Seeing how Katerina winced at that blunt statement, Patrick patted her on the arm. “It has to be done, m’lady. Ye ken it weel e’en if we do all avoid saying so bluntly. Who else has returned?”

“None that we saw. Ye are the first. William waits in the hall for the others.”

“And what are ye about to do? Ye are nay thinking of going out and looking for any of the others, are ye? If they are staying away ’tis because it is still too dangerous to come here, the risk of being seen and captured too high.”

“Nay, I dinnae plan to venture outside. I go to gather us some much-needed supplies, that is all, so ye may cease bristling and go join William.”

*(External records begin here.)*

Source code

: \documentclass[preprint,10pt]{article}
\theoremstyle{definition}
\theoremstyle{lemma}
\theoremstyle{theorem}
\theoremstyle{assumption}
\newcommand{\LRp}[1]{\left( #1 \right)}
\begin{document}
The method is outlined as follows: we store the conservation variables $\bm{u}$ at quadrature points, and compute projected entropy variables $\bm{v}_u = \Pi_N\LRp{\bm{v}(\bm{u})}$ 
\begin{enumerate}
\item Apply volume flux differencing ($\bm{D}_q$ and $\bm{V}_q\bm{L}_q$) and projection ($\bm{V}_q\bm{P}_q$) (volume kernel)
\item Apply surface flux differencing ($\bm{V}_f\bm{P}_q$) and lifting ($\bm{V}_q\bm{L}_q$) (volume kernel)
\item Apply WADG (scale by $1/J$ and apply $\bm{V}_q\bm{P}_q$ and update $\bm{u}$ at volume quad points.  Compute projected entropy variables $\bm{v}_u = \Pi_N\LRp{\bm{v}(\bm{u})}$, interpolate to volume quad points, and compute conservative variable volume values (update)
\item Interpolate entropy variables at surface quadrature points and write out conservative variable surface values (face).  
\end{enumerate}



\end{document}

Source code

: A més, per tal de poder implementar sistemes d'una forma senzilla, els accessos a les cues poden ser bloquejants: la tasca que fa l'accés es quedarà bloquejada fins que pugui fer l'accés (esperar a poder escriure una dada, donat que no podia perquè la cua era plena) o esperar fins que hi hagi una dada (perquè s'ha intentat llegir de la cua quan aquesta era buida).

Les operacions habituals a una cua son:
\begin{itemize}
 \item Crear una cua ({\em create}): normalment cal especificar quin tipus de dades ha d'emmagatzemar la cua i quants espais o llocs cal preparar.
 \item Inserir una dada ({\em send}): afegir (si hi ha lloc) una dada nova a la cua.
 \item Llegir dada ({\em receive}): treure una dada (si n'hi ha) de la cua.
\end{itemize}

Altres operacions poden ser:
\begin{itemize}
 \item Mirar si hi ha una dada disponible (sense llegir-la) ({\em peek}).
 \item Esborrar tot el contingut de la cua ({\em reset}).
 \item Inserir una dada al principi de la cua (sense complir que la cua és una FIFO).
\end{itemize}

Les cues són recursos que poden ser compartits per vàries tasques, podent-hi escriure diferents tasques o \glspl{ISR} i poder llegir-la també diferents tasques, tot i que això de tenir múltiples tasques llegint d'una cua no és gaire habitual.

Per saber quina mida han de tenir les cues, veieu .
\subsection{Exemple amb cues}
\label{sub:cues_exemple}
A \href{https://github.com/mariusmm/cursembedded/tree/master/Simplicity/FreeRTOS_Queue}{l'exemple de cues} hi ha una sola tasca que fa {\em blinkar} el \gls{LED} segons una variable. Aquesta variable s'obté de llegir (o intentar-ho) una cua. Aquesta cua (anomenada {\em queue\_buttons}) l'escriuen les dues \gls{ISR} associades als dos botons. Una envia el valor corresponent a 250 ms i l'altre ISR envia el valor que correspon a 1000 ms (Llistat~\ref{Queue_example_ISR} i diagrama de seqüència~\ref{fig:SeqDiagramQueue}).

The moment Patrick left, Katerina started on her way again. She desperately needed to put some distance between herself and Lucas. Despite the roughness of his actions in his efforts to protect her, she had been deeply stirred by the feel of his body pressed so close to hers. Even the hard, cold stone wall against her back had not cooled the sudden rush of heat in her veins. It was sad, she decided, when a woman could be aroused by being pressed hard against rock by a man who thought her capable of brutally murdering him just because she was jealous.

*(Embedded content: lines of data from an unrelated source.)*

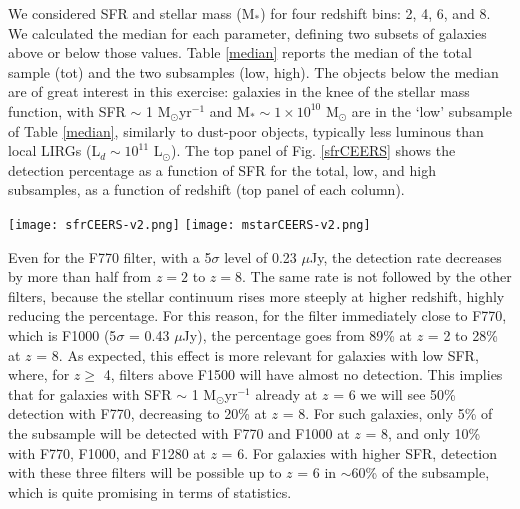 \documentclass{aa}
\begin{document}
We considered SFR and stellar mass (M$_\ast$) for four redshift bins: 2, 4, 6, and 8. We calculated the median for each parameter, defining two subsets of galaxies above or below those values. Table \ref{median} reports the median of the total sample (tot) and the two subsamples (low, high). The objects below the median are of great interest in this exercise: galaxies in the knee of the stellar mass function, with SFR $\sim$ 1 M$_\odot$yr$^{-1}$ and M$_\ast \sim 1\times10^{10}$ M$_\odot$ are in the `low' subsample of Table \ref{median}, similarly to dust-poor objects, typically less luminous than local LIRGs (L$_d \sim 10^{11}$ L$_\odot$). The top panel of Fig. \ref{sfrCEERS} shows the detection percentage as a function of SFR for the total, low, and high subsamples, as a function of redshift (top panel of each column).

\begin{figure*}    \centering
    \texttt{[image: sfrCEERS-v2.png]}
    \texttt{[image: mstarCEERS-v2.png]}
    \caption{Top panels: Best-fit SEDs of CIGALE at different redshifts, marked on top of each column. Coloured horizontal bars indicate the MIRI filters planned for the CEERS survey. Boxes on the left of each panel show the percentage of detection at a given filter. Galaxies are classified according to the SFR with the starting sample on the top row, the `low' subsample in the middle, and the `high' subsample on the bottom row. Median values of each sample are reported in the bottom right of the first panel in each row and Table \ref{median}.
    Bottom panel: Same analysis selecting galaxies according to their stellar masses, as reported in Table \ref{median}.}\label{sfrCEERS}
\end{figure*}

Even for the F770 filter, with a 5$\sigma$ level of 0.23 $\mu$Jy, the detection rate decreases by more than half from $z = 2$ to $z = 8$. The same rate is not followed by the other filters, because the stellar continuum rises more steeply at higher redshift, highly reducing the percentage. For this reason, for the filter immediately close to F770, which is F1000 (5$\sigma$ = 0.43 $\mu$Jy), the percentage goes from 89\% at $z$ = 2 to 28\% at $z$ = 8. As expected, this effect is more relevant for galaxies with low SFR, where, for $z \ge$ 4, filters above F1500 will have almost no detection. This implies that for galaxies with SFR $\sim$ 1 M$_\odot$yr$^{-1}$ already at $z$ = 6 we will see 50\% detection with F770, decreasing to 20\% at $z$ = 8. For such galaxies, only 5\% of the subsample will be detected with F770 and F1000 at $z$ = 8, and only 10\%  with F770, F1000, and F1280 at $z$ = 6. For galaxies with higher SFR, detection with these three filters will be possible up to $z$ = 6 in $\sim$60\% of the subsample, which is quite promising in terms of statistics.
\end{document}
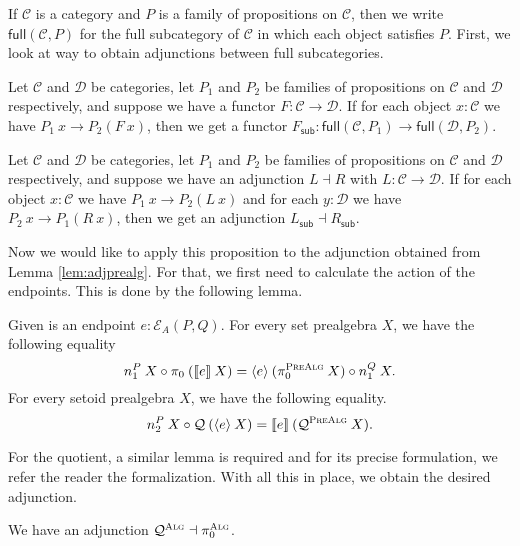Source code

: \documentclass[9pt]{entcs}
\newcommand{\category}[1]{\textsc{#1}}
\newcommand{\function}[1]{\mathsf{#1}}
\newcommand{\0}{\textbf{0}} %
\newcommand{\compm}[2]{#2 \circ #1} %
\newcommand{\functor}[2]{#1 \longrightarrow #2} %
\newcommand{\adj}[2]{#1 \dashv #2} %
\newcommand{\fullsub}[2]{\function{full}(#1,#2)} %
\newcommand{\factorsub}[1]{#1_{\function{sub}}} %
\newcommand{\ep}[3]{\mathcal{E}_{#1}(#2,#3)} %
\newcommand{\semE}[1]{\llbracket #1 \rrbracket} %
\newcommand{\semET}[1]{\langle #1 \rangle} %
\newcommand{\quotF}{\mathcal{Q}}
\newcommand{\pathF}{\pi_0}
\newcommand{\quotPA}{\mathcal{Q}^{\category{PreAlg}}}
\newcommand{\pathPA}{\pi^{\category{PreAlg}}_0}
\newcommand{\quotAA}{\mathcal{Q}^{\category{Alg}}}
\newcommand{\pathAA}{\pi_0^{\category{Alg}}}
\begin{document}
If $\mathcal{C}$ is a category and $P$ is a family of propositions on $\mathcal{C}$, then we write $\fullsub{\mathcal{C}}{P}$ for the full subcategory of $\mathcal{C}$ in which each object satisfies $P$.
First, we look at way to obtain adjunctions between full subcategories.

\begin{lemma}
Let $\mathcal{C}$ and $\mathcal{D}$ be categories, let $P_1$ and $P_2$ be families of propositions on $\mathcal{C}$ and $\mathcal{D}$ respectively, and suppose we have a functor $F : \functor{\mathcal{C}}{\mathcal{D}}$.
If for each object $x : \mathcal{C}$ we have $P_1 \> x \rightarrow P_2(F \> x)$, then we get a functor $\factorsub{F} : \functor{\fullsub{\mathcal{C}}{P_1}}{\fullsub{\mathcal{D}}{P_2}}$.
\end{lemma}

\begin{proposition}
Let $\mathcal{C}$ and $\mathcal{D}$ be categories, let $P_1$ and $P_2$ be families of propositions on $\mathcal{C}$ and $\mathcal{D}$ respectively, and suppose we have an adjunction $\adj{L}{R}$ with $L : \functor{\mathcal{C}}{\mathcal{D}}$.
If for each object $x : \mathcal{C}$ we have $P_1 \> x \rightarrow P_2(L \> x)$ and for each $y : \mathcal{D}$ we have $P_2 \> x \rightarrow P_1(R \> x)$, then we get an adjunction $\adj{\factorsub{L}}{\factorsub{R}}$.
\end{proposition}

Now we would like to apply this proposition to the adjunction obtained from Lemma \ref{lem:adjprealg}.
For that, we first need to calculate the action of the endpoints.
This is done by the following lemma.

\begin{lemma}
Given is an endpoint $e : \ep{A}{P}{Q}$.
For every set prealgebra $X$, we have the following equality
\[
\compm{\pathF \> (\semE{e} \> X)}{n_1^P \> X} = \compm{n_1^Q \> X}{\semET{e} \> (\pathPA \> X)}.
\]
For every setoid prealgebra $X$, we have the following equality.
\[
\compm{\quotF \> (\semET{e} \> X)}{n_2^P \> X} = \semE{e} \> (\quotPA \> X).
\]
\end{lemma}

For the quotient, a similar lemma is required and for its precise formulation, we refer the reader the formalization.
With all this in place, we obtain the desired adjunction.

\begin{theorem}
\label{thm:algadj}
We have an adjunction $\adj{\quotAA}{\pathAA}$.
\end{theorem}
\end{document}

Suddenly, it did not seem such a good idea to accept Lucas as her lover. The feelings she had for him were still so fierce, ran so bone deep, Katerina knew she would be risking a great deal of pain. She should not have forgotten how she had felt when she had believed he was dead. It had torn her apart, left a gaping wound where her heart should be, and it had been many long months before she had been able to push some of that pain aside. If Lucas and she became lovers and he continued to believe she had had some part in the attack upon him, then they would just be using each other to scratch an itch. She might find that acceptable, despite the punishment her pride would have to endure, but she now suspected that would not last long and she would soon be wallowing in her own pain again. Lucas, on the other hand, could simply walk away at any time.

And, yet, what choice did she have? She thought as she eased open the door to the storerooms deep beneath Dunlochan keep. Despite wanting to do violence to the man for his insulting accusations, Katerina knew she would not be able to resist another taste of
the desire that had always flared between them. She inwardly shrugged. She had survived all attempts to kill her; she had survived thinking the only man she had ever loved had died and left her alone; she would survive the fact that the man she loved and desired was a blind idiot who might just use her and walk away. If they did become lovers, she would try to gather up as many heated memories as she could and then stand dry of eye as he walked away. It was all she could do to salvage her pride. That was one thing she would not allow Lucas Murray to destroy.